*** EXERCISE MATERIALS ***

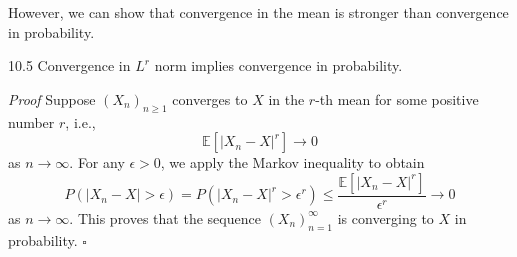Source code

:However, we can show that convergence in the mean is stronger than convergence in probability.

\begin{thmbox}{10.5}
Convergence in $L^r$ norm implies convergence in probability.
\end{thmbox}

\textit{Proof}
Suppose $(X_n)_{n\geq 1}$ converges to $X$ in the $r$-th mean for some positive number $r$, i.e.,
\[
\mathbb{E}[\lvert X_n-X\rvert^r]\to 0
\]
as $n\to\infty$. For any $\epsilon>0$, we apply the Markov inequality to obtain
\[
P(\lvert X_n-X\rvert>\epsilon)
=P(\lvert X_n-X\rvert^r>\epsilon^r)
\leq
\frac{\mathbb{E}[\lvert X_n-X\rvert^r]}{\epsilon^r}
\to 0
\]
as $n\to\infty$. This proves that the sequence $(X_n)_{n=1}^{\infty}$ is converging to $X$ in probability.
\hfill $\square$
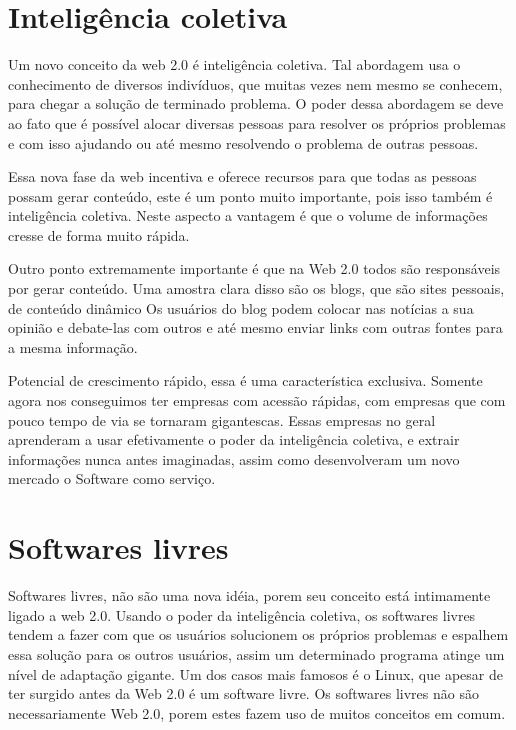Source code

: \documentclass[
	12pt,				%
	openright,			%
	twoside,			%
	a4paper,			%
	Times,
	brazil,				%
	]{abntex2}
\begin{document}
\section{Inteligência coletiva}
Um novo conceito da web 2.0 é inteligência coletiva. Tal abordagem usa o conhecimento de diversos indivíduos, que muitas vezes nem mesmo se conhecem, para chegar a solução de terminado problema. O poder dessa abordagem se deve ao fato que é possível alocar diversas pessoas para resolver os próprios problemas e com isso ajudando ou até mesmo resolvendo o problema de outras pessoas\cite{web2.0}.
\par
Essa nova fase da web incentiva e oferece recursos para que todas as pessoas possam gerar conteúdo, este é um ponto muito importante, pois isso também é inteligência coletiva. Neste aspecto a vantagem é que o volume de informações cresse de forma muito rápida\cite{web2.0}.
\par
Outro ponto extremamente importante é que na Web 2.0 todos são responsáveis por gerar conteúdo. Uma amostra clara disso são os blogs, que são sites pessoais, de conteúdo dinâmico Os usuários do blog podem colocar nas notícias a sua opinião e debate-las com outros e até mesmo enviar links com outras fontes para a mesma informação\cite{web2.0}.
\par
Potencial de crescimento rápido, essa é uma característica exclusiva. Somente agora nos conseguimos ter empresas com acessão rápidas, com empresas que com pouco tempo de via se tornaram gigantescas. Essas empresas no geral aprenderam a usar efetivamente o poder da inteligência coletiva, e extrair informações nunca antes imaginadas, assim como desenvolveram um novo mercado o Software como serviço\cite{web2.0,saas}.
\par

\section{Softwares livres}
Softwares livres, não são uma nova idéia, porem seu conceito está intimamente ligado a web 2.0. Usando o poder da inteligência coletiva, os softwares livres tendem a fazer com que os usuários solucionem os próprios problemas e espalhem essa solução para os outros usuários, assim um determinado programa atinge um nível de adaptação gigante. Um dos casos mais famosos é o Linux, que apesar de ter surgido antes da Web 2.0 é um software livre. Os softwares livres não são necessariamente Web 2.0, porem estes fazem uso de muitos conceitos em comum\cite{web2.0}.
\par
\end{document}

***

PROBLEM DETAILS: The required output is every line of the data above, set down exactly and stripped of pictures.

SOLUTION TO THIS TASK:
Source code

:However, we can show that convergence in the mean is stronger than convergence in probability.

\begin{thmbox}{10.5}
Convergence in $L^r$ norm implies convergence in probability.
\end{thmbox}

\textit{Proof}
Suppose $(X_n)_{n\geq 1}$ converges to $X$ in the $r$-th mean for some positive number $r$, i.e.,
\[
\mathbb{E}[\lvert X_n-X\rvert^r]\to 0
\]
as $n\to\infty$. For any $\epsilon>0$, we apply the Markov inequality to obtain
\[
P(\lvert X_n-X\rvert>\epsilon)
=P(\lvert X_n-X\rvert^r>\epsilon^r)
\leq
\frac{\mathbb{E}[\lvert X_n-X\rvert^r]}{\epsilon^r}
\to 0
\]
as $n\to\infty$. This proves that the sequence $(X_n)_{n=1}^{\infty}$ is converging to $X$ in probability.
\hfill $\square$
Source code

: \documentclass[
	12pt,				%
	openright,			%
	twoside,			%
	a4paper,			%
	Times,
	brazil,				%
	]{abntex2}
\begin{document}
\section{Inteligência coletiva}
Um novo conceito da web 2.0 é inteligência coletiva. Tal abordagem usa o conhecimento de diversos indivíduos, que muitas vezes nem mesmo se conhecem, para chegar a solução de terminado problema. O poder dessa abordagem se deve ao fato que é possível alocar diversas pessoas para resolver os próprios problemas e com isso ajudando ou até mesmo resolvendo o problema de outras pessoas\cite{web2.0}.
\par
Essa nova fase da web incentiva e oferece recursos para que todas as pessoas possam gerar conteúdo, este é um ponto muito importante, pois isso também é inteligência coletiva. Neste aspecto a vantagem é que o volume de informações cresse de forma muito rápida\cite{web2.0}.
\par
Outro ponto extremamente importante é que na Web 2.0 todos são responsáveis por gerar conteúdo. Uma amostra clara disso são os blogs, que são sites pessoais, de conteúdo dinâmico Os usuários do blog podem colocar nas notícias a sua opinião e debate-las com outros e até mesmo enviar links com outras fontes para a mesma informação\cite{web2.0}.
\par
Potencial de crescimento rápido, essa é uma característica exclusiva. Somente agora nos conseguimos ter empresas com acessão rápidas, com empresas que com pouco tempo de via se tornaram gigantescas. Essas empresas no geral aprenderam a usar efetivamente o poder da inteligência coletiva, e extrair informações nunca antes imaginadas, assim como desenvolveram um novo mercado o Software como serviço\cite{web2.0,saas}.
\par

\section{Softwares livres}
Softwares livres, não são uma nova idéia, porem seu conceito está intimamente ligado a web 2.0. Usando o poder da inteligência coletiva, os softwares livres tendem a fazer com que os usuários solucionem os próprios problemas e espalhem essa solução para os outros usuários, assim um determinado programa atinge um nível de adaptação gigante. Um dos casos mais famosos é o Linux, que apesar de ter surgido antes da Web 2.0 é um software livre. Os softwares livres não são necessariamente Web 2.0, porem estes fazem uso de muitos conceitos em comum\cite{web2.0}.
\par
\end{document}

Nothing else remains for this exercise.